AI has quickly become embedded in how teams research prospects, prepare for meetings, and execute outreach. But while access to tools like ChatGPT, Claude, and Perplexity has never been easier, the gap between using AI and actually getting value from it is still wide. The difference isn’t the model, it’s how you use it. For asset managers, capital raisers, and distribution teams, getting the most out of AI comes down to three things: how well it knows you, what data it can access, and how effectively you communicate with it.
Most people treat AI tools like a search bar. The highest-performing teams treat them like a new team member.
That starts with personalization. Modern AI tools allow you to define preferences, context, and instructions that shape how responses are generated.
This includes:
• Your role (e.g., distribution, IR, sales)
• Your target audience (RIAs, family offices, broker-dealers)
• Your tone (formal, conversational, direct)
• Your objectives (prospecting, meeting prep, outreach, analysis)
Without this context, every prompt starts from zero. With it, AI starts to compound value.
If you’re constantly asking AI to “rewrite this for an RIA audience” or “make this more concise,” you’re wasting cycles. That should already be baked into its response.
For example:
• A generic AI response might summarize a firm.
• A personalized AI response will highlight portfolio fit, ETF exposure, and decision-makers—because it understands your goals.
Over time, this turns AI from a reactive tool into a proactive assistant that aligns with how your team operates.
AI without data is just a better interface. AI with your data becomes a growth engine.
This is where MCP (Model Context Protocol) integrations come into play. MCP allows AI tools to connect directly with structured data sources, your CRM, internal systems, and platforms like FINTRX.
Instead of asking general questions, you can ask context-aware questions grounded in real data.
With MCP integrations, you can:
• Identify RIAs that match your existing clients
• Analyze portfolios and holdings in real time
• Surface key decision-makers at target firms
• Build prospect lists without exporting or filtering spreadsheets
• Prepare for meetings with fully contextual intelligence
For example:
“Find RIAs similar to our top 20 clients that hold competitor ETFs but are underweight in our category.”
That’s not a search, that’s a strategy.
And because platforms like FINTRX provide verified data across RIAs, family offices, and wealth teams, the output is not just faster, it’s actionable.
Most teams still operate in silos:
• CRM in one place
• Data platforms in another
• AI tools disconnected from both
MCP changes that.
It allows AI to sit on top of your entire workflow, turning fragmented data into unified intelligence. The result is better targeting, faster execution, and more relevant outreach.
Even with the right setup and data, AI performance ultimately comes down to one thing: how you ask.
The best users don’t ask AI for answers; they guide it toward outcomes.
Strong prompts are:
1. Specific
Avoid vague requests like:
"Tell me about this firm.”
Instead:
Summarize this RIA’s investment strategy, ETF allocations, and whether they favor active or passive strategies.”
2. Structured
Give AI a format to follow:
“List the top 5 insights, then suggest 3 outreach angles tailored to their portfolio.”
3. Contextual
Include what matters to you:
“We’re an ETF issuer focused on active fixed income strategies.”
4. Action-Oriented
Tie outputs to what you’ll actually do next:
“Draft a short outreach email referencing their current holdings and a relevant gap in their portfolio.”

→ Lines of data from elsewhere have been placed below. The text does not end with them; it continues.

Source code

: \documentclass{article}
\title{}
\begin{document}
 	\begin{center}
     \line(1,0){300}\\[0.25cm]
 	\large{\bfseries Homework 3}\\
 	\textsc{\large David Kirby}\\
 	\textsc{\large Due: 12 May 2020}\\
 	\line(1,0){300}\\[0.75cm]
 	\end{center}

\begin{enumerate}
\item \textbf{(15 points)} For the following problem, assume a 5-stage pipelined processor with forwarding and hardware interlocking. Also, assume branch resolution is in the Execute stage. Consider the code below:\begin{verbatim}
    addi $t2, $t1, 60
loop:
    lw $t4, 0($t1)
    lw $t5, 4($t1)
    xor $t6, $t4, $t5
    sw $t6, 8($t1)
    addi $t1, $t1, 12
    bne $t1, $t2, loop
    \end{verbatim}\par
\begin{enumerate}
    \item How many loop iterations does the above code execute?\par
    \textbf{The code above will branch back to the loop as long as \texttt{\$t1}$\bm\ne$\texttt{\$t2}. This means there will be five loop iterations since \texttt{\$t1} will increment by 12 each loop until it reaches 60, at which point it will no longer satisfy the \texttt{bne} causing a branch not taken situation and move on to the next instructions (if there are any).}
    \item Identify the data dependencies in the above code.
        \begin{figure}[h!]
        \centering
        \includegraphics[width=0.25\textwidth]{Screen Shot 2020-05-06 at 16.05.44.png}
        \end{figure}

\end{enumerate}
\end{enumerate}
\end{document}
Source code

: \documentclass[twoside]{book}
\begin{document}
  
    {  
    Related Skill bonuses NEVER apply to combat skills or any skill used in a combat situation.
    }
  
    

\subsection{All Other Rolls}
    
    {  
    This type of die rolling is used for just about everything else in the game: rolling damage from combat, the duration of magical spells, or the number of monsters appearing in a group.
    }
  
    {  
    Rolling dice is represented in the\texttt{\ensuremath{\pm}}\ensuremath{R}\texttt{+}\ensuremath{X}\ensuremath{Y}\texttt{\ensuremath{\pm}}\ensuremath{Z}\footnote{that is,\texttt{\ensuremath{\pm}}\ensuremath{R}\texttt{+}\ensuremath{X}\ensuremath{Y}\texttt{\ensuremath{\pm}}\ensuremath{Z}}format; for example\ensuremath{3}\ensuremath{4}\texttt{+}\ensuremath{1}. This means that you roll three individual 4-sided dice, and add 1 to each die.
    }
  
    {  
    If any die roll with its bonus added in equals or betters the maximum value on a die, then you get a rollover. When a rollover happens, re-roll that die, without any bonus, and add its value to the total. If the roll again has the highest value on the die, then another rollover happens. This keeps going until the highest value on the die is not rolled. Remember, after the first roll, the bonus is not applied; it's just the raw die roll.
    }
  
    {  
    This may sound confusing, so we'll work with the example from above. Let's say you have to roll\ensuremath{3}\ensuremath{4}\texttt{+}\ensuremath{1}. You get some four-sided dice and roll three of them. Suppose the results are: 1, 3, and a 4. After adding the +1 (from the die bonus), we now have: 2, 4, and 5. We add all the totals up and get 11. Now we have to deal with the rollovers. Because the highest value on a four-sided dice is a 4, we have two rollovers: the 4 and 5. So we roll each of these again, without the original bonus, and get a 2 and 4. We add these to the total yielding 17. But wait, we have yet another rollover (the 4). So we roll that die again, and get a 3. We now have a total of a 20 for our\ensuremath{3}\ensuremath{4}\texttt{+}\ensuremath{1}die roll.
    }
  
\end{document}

The teams seeing the most success with AI are not just using better tools—they’re asking better questions.
And in distribution, better questions lead to:
• More relevant prospecting
• Stronger messaging
• Higher response rates
• Better meetings
AI is not a standalone solution. It’s a layer that amplifies how your team already works.
To actually get value, you need:
• Personalization → So AI understands your goals
• Data connectivity (MCP) → So AI has something meaningful to work with
• Prompting discipline → So AI produces useful, actionable outputs
When these three come together, AI stops being a novelty and starts becoming infrastructure.
The teams that win with AI won’t be the ones with access to the best tools.
They’ll be the ones who:
• Teach AI how they operate
• Connect it to the right data
• And consistently ask better questions
Because at the end of the day, AI isn’t replacing your workflow. It is reshaping how effectively you execute it.